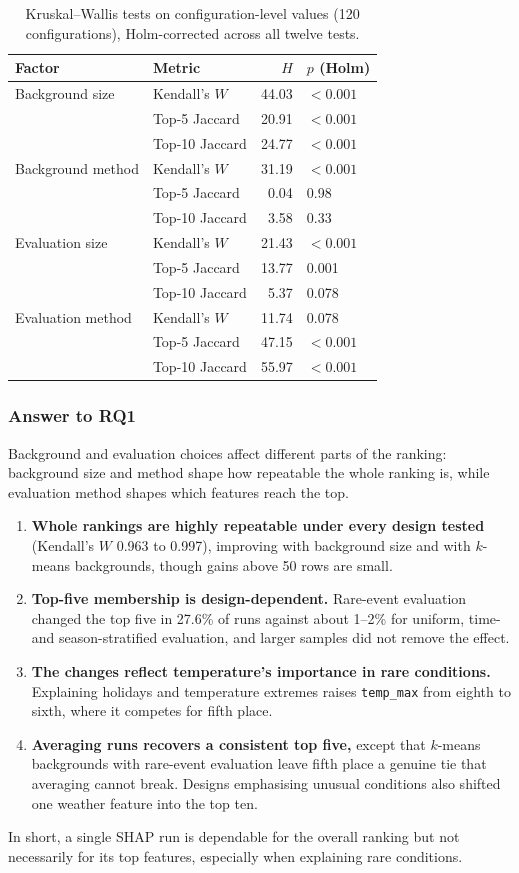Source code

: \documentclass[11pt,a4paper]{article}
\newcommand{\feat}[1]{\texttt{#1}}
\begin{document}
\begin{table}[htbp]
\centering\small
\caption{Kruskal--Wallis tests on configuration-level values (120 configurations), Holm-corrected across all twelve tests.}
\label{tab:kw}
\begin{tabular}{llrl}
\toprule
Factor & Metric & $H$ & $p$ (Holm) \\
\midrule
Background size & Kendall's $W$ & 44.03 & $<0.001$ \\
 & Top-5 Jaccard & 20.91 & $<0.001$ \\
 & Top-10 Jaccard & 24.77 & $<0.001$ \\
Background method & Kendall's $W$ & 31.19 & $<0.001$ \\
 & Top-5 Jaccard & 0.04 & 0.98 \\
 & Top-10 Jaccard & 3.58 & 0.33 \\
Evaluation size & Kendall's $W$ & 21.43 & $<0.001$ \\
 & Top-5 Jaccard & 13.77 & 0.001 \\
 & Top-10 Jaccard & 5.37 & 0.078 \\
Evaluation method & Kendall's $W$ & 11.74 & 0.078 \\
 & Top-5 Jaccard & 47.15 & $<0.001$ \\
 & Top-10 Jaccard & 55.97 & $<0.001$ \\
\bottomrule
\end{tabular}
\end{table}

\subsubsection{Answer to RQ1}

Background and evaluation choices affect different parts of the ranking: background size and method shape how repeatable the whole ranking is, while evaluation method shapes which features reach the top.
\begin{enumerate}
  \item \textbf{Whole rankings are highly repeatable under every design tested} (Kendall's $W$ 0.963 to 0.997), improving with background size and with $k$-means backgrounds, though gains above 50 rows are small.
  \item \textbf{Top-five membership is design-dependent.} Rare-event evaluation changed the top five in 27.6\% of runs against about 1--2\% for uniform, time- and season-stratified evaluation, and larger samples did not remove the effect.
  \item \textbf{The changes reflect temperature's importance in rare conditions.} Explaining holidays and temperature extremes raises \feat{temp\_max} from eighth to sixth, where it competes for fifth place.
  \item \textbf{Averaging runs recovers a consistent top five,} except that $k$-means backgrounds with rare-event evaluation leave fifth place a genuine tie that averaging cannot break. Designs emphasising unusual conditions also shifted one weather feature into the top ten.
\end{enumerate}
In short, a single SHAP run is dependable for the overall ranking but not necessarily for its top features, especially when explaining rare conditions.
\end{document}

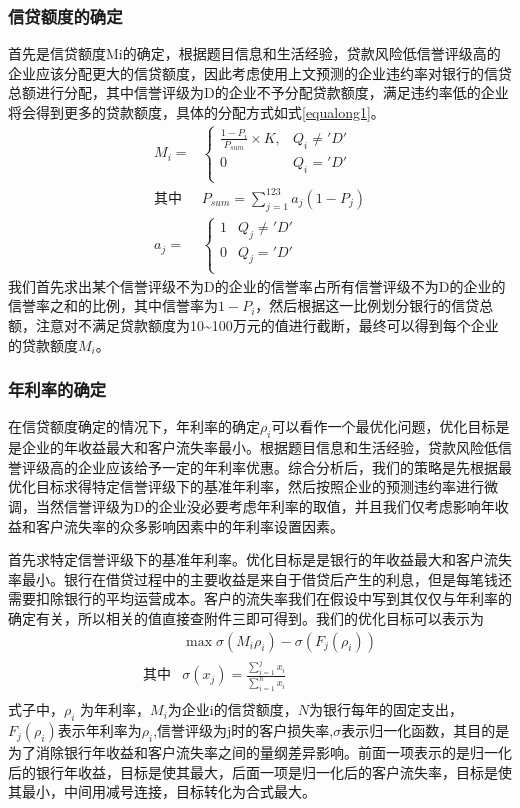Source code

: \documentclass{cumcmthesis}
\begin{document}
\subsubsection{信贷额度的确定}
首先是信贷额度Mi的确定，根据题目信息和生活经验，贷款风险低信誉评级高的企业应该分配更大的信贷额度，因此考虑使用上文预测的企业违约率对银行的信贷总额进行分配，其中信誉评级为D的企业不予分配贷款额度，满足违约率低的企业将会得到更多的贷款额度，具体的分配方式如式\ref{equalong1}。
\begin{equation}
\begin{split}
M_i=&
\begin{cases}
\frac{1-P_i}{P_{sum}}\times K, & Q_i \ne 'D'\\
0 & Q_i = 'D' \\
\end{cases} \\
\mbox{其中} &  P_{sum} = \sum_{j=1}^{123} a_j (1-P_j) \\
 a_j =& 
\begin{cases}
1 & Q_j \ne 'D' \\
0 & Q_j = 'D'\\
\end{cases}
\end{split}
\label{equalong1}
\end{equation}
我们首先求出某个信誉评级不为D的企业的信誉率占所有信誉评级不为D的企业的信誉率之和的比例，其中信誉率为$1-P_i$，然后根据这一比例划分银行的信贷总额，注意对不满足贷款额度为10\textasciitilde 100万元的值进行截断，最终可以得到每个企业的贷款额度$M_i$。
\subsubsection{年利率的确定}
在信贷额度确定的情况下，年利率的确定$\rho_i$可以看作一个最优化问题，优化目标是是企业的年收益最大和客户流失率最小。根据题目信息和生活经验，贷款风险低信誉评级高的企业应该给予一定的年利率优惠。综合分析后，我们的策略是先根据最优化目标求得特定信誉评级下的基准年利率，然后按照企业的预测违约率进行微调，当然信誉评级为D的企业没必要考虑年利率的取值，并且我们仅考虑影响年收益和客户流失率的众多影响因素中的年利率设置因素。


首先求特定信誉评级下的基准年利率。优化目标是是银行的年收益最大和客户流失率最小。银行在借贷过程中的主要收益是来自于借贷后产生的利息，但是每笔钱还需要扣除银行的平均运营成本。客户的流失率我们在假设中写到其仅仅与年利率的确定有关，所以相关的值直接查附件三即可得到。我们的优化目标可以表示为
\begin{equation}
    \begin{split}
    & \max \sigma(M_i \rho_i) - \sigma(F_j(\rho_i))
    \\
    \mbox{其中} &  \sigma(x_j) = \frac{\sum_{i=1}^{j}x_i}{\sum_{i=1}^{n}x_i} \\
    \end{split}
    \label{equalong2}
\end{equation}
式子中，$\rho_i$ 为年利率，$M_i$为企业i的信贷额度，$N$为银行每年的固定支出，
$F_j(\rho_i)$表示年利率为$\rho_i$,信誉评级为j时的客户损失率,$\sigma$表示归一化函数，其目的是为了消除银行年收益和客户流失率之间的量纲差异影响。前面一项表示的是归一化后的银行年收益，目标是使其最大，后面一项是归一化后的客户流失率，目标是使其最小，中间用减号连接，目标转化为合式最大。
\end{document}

## Directions
The expected answer is the whole listing above, copied exactly, with images excluded.

## Answer to the exercise
Source code

: \documentclass[11pt,a4paper]{article}
\newcommand{\feat}[1]{\texttt{#1}}
\begin{document}
\begin{table}[htbp]
\centering\small
\caption{Kruskal--Wallis tests on configuration-level values (120 configurations), Holm-corrected across all twelve tests.}
\label{tab:kw}
\begin{tabular}{llrl}
\toprule
Factor & Metric & $H$ & $p$ (Holm) \\
\midrule
Background size & Kendall's $W$ & 44.03 & $<0.001$ \\
 & Top-5 Jaccard & 20.91 & $<0.001$ \\
 & Top-10 Jaccard & 24.77 & $<0.001$ \\
Background method & Kendall's $W$ & 31.19 & $<0.001$ \\
 & Top-5 Jaccard & 0.04 & 0.98 \\
 & Top-10 Jaccard & 3.58 & 0.33 \\
Evaluation size & Kendall's $W$ & 21.43 & $<0.001$ \\
 & Top-5 Jaccard & 13.77 & 0.001 \\
 & Top-10 Jaccard & 5.37 & 0.078 \\
Evaluation method & Kendall's $W$ & 11.74 & 0.078 \\
 & Top-5 Jaccard & 47.15 & $<0.001$ \\
 & Top-10 Jaccard & 55.97 & $<0.001$ \\
\bottomrule
\end{tabular}
\end{table}

\subsubsection{Answer to RQ1}

Background and evaluation choices affect different parts of the ranking: background size and method shape how repeatable the whole ranking is, while evaluation method shapes which features reach the top.
\begin{enumerate}
  \item \textbf{Whole rankings are highly repeatable under every design tested} (Kendall's $W$ 0.963 to 0.997), improving with background size and with $k$-means backgrounds, though gains above 50 rows are small.
  \item \textbf{Top-five membership is design-dependent.} Rare-event evaluation changed the top five in 27.6\% of runs against about 1--2\% for uniform, time- and season-stratified evaluation, and larger samples did not remove the effect.
  \item \textbf{The changes reflect temperature's importance in rare conditions.} Explaining holidays and temperature extremes raises \feat{temp\_max} from eighth to sixth, where it competes for fifth place.
  \item \textbf{Averaging runs recovers a consistent top five,} except that $k$-means backgrounds with rare-event evaluation leave fifth place a genuine tie that averaging cannot break. Designs emphasising unusual conditions also shifted one weather feature into the top ten.
\end{enumerate}
In short, a single SHAP run is dependable for the overall ranking but not necessarily for its top features, especially when explaining rare conditions.
\end{document}

Source code

: \documentclass{cumcmthesis}
\begin{document}
\subsubsection{信贷额度的确定}
首先是信贷额度Mi的确定，根据题目信息和生活经验，贷款风险低信誉评级高的企业应该分配更大的信贷额度，因此考虑使用上文预测的企业违约率对银行的信贷总额进行分配，其中信誉评级为D的企业不予分配贷款额度，满足违约率低的企业将会得到更多的贷款额度，具体的分配方式如式\ref{equalong1}。
\begin{equation}
\begin{split}
M_i=&
\begin{cases}
\frac{1-P_i}{P_{sum}}\times K, & Q_i \ne 'D'\\
0 & Q_i = 'D' \\
\end{cases} \\
\mbox{其中} &  P_{sum} = \sum_{j=1}^{123} a_j (1-P_j) \\
 a_j =& 
\begin{cases}
1 & Q_j \ne 'D' \\
0 & Q_j = 'D'\\
\end{cases}
\end{split}
\label{equalong1}
\end{equation}
我们首先求出某个信誉评级不为D的企业的信誉率占所有信誉评级不为D的企业的信誉率之和的比例，其中信誉率为$1-P_i$，然后根据这一比例划分银行的信贷总额，注意对不满足贷款额度为10\textasciitilde 100万元的值进行截断，最终可以得到每个企业的贷款额度$M_i$。
\subsubsection{年利率的确定}
在信贷额度确定的情况下，年利率的确定$\rho_i$可以看作一个最优化问题，优化目标是是企业的年收益最大和客户流失率最小。根据题目信息和生活经验，贷款风险低信誉评级高的企业应该给予一定的年利率优惠。综合分析后，我们的策略是先根据最优化目标求得特定信誉评级下的基准年利率，然后按照企业的预测违约率进行微调，当然信誉评级为D的企业没必要考虑年利率的取值，并且我们仅考虑影响年收益和客户流失率的众多影响因素中的年利率设置因素。


首先求特定信誉评级下的基准年利率。优化目标是是银行的年收益最大和客户流失率最小。银行在借贷过程中的主要收益是来自于借贷后产生的利息，但是每笔钱还需要扣除银行的平均运营成本。客户的流失率我们在假设中写到其仅仅与年利率的确定有关，所以相关的值直接查附件三即可得到。我们的优化目标可以表示为
\begin{equation}
    \begin{split}
    & \max \sigma(M_i \rho_i) - \sigma(F_j(\rho_i))
    \\
    \mbox{其中} &  \sigma(x_j) = \frac{\sum_{i=1}^{j}x_i}{\sum_{i=1}^{n}x_i} \\
    \end{split}
    \label{equalong2}
\end{equation}
式子中，$\rho_i$ 为年利率，$M_i$为企业i的信贷额度，$N$为银行每年的固定支出，
$F_j(\rho_i)$表示年利率为$\rho_i$,信誉评级为j时的客户损失率,$\sigma$表示归一化函数，其目的是为了消除银行年收益和客户流失率之间的量纲差异影响。前面一项表示的是归一化后的银行年收益，目标是使其最大，后面一项是归一化后的客户流失率，目标是使其最小，中间用减号连接，目标转化为合式最大。
\end{document}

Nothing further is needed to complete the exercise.